If it's important, I was born in the UK but both my parents were born abroad. So I do have dual citizenship, but I don't particularly like my parents' native country as they see people like me as inferior. Or at least the people I've met over there are, which is quite a lot. I also don't have any relatives or friends living in the US. 

So my question, do I have a chance of emigrating to the US when I'm older? And what should I do in terms of my education? Study at an UK university and apply, or at an US university? Basically, what route should I take?

Many thanks in advance..


----------



## nat21 (Oct 10, 2010)

thd said:


> I'm sure you all have encountered other threads like this in the past, and I'd like to apologize for that for the tediousness. And if this thread is in the wrong place.
> 
> Anyway, I'm in my mid teens, and I want to move to America when I'm older. I know for sure this is what I want due to other personal reasons which I won't bore you with. However, you should probably know that I have a 'disability' that I don't consider a 'disability.' It has not affected my academic performance.
> 
> ...


You have many options for moving to the US (legally of course).
1. You can get your degree in the UK and then work for a company that has offices in the US and transfer after a couple of years.
2. You can come to the US for uni however, it is extremely expensive for international students. 
3. You can do go to a UK uni and if they have a study abroad then you can do a year or so in the US and even doing an internship over here if you can. I know a few international students from my undergrad who did internships and the company ended up sponsoring them.
4. You can do BUNAC for 4 months just to see how life is over in the US.

***Keep in mind that the grass is not always greener on the other side. I spend some time in the UK when I was younger and was determine to move over there. However, after moving there I was unhappy and wanted to come. It took a while for me to adjust to the change. I ended up coming back home in the end because my chances of starting my career was better in the US than the UK.


----------



## thd (Nov 29, 2010)

nat21 said:


> You have many options for moving to the US (legally of course).
> 1. You can get your degree in the UK and then work for a company that has offices in the US and transfer after a couple of years.
> 2. You can come to the US for uni however, it is extremely expensive for international students.
> 3. You can do go to a UK uni and if they have a study abroad then you can do a year or so in the US and even doing an internship over here if you can. I know a few international students from my undergrad who did internships and the company ended up sponsoring them.
> ...


Thanks for the information. I think I'll gain a degree in the UK first, since it has more financial assistance, then I'll look at other options regarding moving to America. I think I am open to the idea of moving to either Canada or the USA, but we'll see. Thanks!


----------



## nat21 (Oct 10, 2010)

thd said:


> Thanks for the information. I think I'll gain a degree in the UK first, since it has more financial assistance, then I'll look at other options regarding moving to America. I think I am open to the idea of moving to either Canada or the USA, but we'll see. Thanks!

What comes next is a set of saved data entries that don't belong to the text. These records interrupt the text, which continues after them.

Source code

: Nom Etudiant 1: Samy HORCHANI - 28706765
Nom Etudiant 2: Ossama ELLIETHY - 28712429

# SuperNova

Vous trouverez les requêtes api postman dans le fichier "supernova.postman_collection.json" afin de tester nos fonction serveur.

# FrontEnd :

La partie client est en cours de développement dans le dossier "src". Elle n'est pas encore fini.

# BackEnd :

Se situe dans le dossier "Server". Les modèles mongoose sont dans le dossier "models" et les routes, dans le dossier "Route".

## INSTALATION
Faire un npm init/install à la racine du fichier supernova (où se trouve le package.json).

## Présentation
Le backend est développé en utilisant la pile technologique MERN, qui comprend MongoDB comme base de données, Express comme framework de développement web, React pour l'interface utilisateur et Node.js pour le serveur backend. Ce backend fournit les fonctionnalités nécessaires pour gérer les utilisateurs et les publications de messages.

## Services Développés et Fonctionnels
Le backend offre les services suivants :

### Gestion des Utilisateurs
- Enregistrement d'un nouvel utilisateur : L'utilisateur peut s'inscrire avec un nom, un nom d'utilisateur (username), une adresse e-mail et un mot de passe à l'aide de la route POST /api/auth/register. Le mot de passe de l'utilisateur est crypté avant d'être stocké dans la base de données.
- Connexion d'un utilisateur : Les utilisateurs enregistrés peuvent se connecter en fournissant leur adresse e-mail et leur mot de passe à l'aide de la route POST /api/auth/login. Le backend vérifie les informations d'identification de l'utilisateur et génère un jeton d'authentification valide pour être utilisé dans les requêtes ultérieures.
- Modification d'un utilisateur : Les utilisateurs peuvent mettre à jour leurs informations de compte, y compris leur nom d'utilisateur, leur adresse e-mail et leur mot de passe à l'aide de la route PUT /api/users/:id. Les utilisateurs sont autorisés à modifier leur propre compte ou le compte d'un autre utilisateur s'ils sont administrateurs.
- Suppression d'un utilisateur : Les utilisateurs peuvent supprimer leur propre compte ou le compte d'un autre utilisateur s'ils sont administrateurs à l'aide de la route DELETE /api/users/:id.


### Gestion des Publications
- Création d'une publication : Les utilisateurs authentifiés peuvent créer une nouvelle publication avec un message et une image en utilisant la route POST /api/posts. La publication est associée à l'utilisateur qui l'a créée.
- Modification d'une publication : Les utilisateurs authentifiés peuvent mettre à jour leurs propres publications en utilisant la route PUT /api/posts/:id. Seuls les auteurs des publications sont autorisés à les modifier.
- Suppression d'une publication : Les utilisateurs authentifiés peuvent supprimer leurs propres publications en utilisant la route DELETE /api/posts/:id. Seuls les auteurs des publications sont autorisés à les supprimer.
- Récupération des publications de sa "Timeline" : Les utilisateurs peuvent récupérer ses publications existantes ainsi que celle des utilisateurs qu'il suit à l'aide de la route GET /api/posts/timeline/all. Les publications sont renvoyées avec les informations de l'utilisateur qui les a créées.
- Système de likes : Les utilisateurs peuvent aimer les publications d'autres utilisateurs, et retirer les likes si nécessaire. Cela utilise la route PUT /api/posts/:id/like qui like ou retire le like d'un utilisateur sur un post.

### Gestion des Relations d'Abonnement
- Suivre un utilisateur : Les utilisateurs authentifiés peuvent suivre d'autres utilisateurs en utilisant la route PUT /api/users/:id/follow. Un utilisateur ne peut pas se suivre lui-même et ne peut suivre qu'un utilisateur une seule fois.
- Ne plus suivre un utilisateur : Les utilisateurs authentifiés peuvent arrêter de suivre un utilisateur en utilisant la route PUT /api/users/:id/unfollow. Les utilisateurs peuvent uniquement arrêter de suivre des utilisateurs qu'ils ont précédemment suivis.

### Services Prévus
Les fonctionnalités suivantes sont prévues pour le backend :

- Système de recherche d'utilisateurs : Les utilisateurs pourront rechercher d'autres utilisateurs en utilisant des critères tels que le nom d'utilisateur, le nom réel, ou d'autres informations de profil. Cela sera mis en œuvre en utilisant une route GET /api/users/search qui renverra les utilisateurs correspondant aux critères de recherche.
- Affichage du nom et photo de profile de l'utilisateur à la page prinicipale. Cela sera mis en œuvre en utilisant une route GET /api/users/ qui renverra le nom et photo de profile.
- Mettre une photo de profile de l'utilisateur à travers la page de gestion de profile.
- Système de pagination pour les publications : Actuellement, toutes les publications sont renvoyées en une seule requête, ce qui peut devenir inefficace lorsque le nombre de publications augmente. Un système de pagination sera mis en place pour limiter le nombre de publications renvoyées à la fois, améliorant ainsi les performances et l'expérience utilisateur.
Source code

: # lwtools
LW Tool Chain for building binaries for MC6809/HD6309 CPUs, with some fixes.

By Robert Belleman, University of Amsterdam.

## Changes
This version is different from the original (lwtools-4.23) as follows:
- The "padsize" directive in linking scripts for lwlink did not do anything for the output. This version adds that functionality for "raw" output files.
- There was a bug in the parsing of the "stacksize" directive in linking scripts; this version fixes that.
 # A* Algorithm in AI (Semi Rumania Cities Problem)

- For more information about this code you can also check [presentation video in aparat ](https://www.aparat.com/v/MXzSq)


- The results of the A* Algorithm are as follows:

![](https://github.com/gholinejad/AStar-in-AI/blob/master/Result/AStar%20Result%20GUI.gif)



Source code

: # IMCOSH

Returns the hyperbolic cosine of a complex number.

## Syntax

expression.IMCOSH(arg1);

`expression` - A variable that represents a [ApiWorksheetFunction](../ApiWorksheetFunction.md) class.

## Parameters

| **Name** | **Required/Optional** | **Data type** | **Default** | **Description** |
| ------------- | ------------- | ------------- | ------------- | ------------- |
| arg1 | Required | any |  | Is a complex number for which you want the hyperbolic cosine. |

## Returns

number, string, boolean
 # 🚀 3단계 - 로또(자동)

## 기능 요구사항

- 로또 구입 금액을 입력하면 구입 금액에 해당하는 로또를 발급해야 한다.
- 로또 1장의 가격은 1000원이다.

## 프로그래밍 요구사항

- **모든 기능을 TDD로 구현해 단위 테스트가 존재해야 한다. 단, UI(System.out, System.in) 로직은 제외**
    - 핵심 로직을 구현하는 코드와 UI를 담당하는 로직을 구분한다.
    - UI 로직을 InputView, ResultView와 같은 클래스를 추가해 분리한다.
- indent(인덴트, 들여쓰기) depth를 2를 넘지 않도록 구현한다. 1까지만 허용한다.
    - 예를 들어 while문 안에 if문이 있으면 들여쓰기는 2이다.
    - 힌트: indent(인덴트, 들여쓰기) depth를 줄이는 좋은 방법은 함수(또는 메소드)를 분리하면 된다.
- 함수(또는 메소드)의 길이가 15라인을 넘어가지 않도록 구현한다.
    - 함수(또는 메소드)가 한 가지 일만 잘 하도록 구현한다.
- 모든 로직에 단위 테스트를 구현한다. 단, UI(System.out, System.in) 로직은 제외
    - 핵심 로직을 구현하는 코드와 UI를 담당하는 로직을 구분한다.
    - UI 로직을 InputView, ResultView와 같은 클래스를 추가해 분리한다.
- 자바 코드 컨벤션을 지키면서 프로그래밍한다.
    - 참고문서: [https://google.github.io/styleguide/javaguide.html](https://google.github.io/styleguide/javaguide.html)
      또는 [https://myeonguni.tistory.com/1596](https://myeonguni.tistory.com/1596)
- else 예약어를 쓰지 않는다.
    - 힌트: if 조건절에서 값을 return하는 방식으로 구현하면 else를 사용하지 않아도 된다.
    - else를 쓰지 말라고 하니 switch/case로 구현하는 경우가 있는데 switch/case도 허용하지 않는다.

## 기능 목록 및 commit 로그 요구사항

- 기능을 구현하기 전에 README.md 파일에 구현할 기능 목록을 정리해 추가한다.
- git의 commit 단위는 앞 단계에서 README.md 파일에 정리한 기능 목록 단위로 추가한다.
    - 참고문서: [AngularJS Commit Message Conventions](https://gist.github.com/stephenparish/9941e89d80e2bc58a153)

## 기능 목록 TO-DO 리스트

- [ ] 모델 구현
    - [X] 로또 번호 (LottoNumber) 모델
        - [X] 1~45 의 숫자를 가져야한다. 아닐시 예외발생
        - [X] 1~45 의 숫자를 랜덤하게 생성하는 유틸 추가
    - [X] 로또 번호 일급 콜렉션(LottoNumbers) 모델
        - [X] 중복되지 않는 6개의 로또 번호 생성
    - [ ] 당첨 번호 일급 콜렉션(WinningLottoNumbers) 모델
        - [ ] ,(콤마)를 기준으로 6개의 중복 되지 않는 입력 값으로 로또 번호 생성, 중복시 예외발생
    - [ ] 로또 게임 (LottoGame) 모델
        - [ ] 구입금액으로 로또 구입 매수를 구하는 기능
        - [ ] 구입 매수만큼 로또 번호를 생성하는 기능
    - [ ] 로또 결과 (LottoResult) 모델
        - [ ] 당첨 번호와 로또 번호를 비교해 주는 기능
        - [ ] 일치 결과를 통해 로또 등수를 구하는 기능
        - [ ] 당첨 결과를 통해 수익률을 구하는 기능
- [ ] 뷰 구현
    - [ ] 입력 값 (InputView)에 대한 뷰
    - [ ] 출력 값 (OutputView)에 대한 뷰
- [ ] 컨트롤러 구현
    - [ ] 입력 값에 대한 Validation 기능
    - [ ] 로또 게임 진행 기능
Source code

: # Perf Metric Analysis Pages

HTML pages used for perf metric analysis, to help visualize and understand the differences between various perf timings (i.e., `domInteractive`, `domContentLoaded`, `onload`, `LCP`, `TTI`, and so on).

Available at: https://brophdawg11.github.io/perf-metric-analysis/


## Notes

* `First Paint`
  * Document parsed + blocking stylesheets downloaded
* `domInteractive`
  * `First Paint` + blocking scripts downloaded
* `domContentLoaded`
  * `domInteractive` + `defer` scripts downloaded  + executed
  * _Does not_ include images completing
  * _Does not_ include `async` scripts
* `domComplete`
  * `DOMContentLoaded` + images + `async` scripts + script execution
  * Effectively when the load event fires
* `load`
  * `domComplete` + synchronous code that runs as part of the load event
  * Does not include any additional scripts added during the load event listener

Your welcome and I wish you all the best of luck!!


----------



## fido (Aug 25, 2010)

It will be worthwhile getting hold of the official information explaining the immigration procedures for people wanting to relocate to USA. I've never done this for America but I have for New Zealand and Australia. You can then see which skills etc are most valued and seek to acquire the most desirable qualifications and work experience.


----------



## Fatbrit (May 8, 2008)

fido said:


> It will be worthwhile getting hold of the official information explaining the immigration procedures for people wanting to relocate to USA. I've never done this for America but I have for New Zealand and Australia. You can then see which skills etc are most valued and seek to acquire the most desirable qualifications and work experience.


America never quite works like that. There is no direct equivalent to "skills visas" you find in other destinations.

Second sticky from the top is a bunch of questions. If you find a yes, I'll tell you your opening.

If you want to trawl through the official sites, I'm afraid like most things in the US they're convoluted and spread across several empires.

USCIS Home Page -- generally does the immigration paperwork inside the US
U.S. Department of State -- generally issues visas outside the US

Also there's DHS, the mothership of USCIS, also under this banner with some immigration responsibility as gatekeepers are CBP.

Peripherals include the Dept of Labor (responsible for certain parts of employment-related visas) and the DoJ for when it all ends up in court.


----------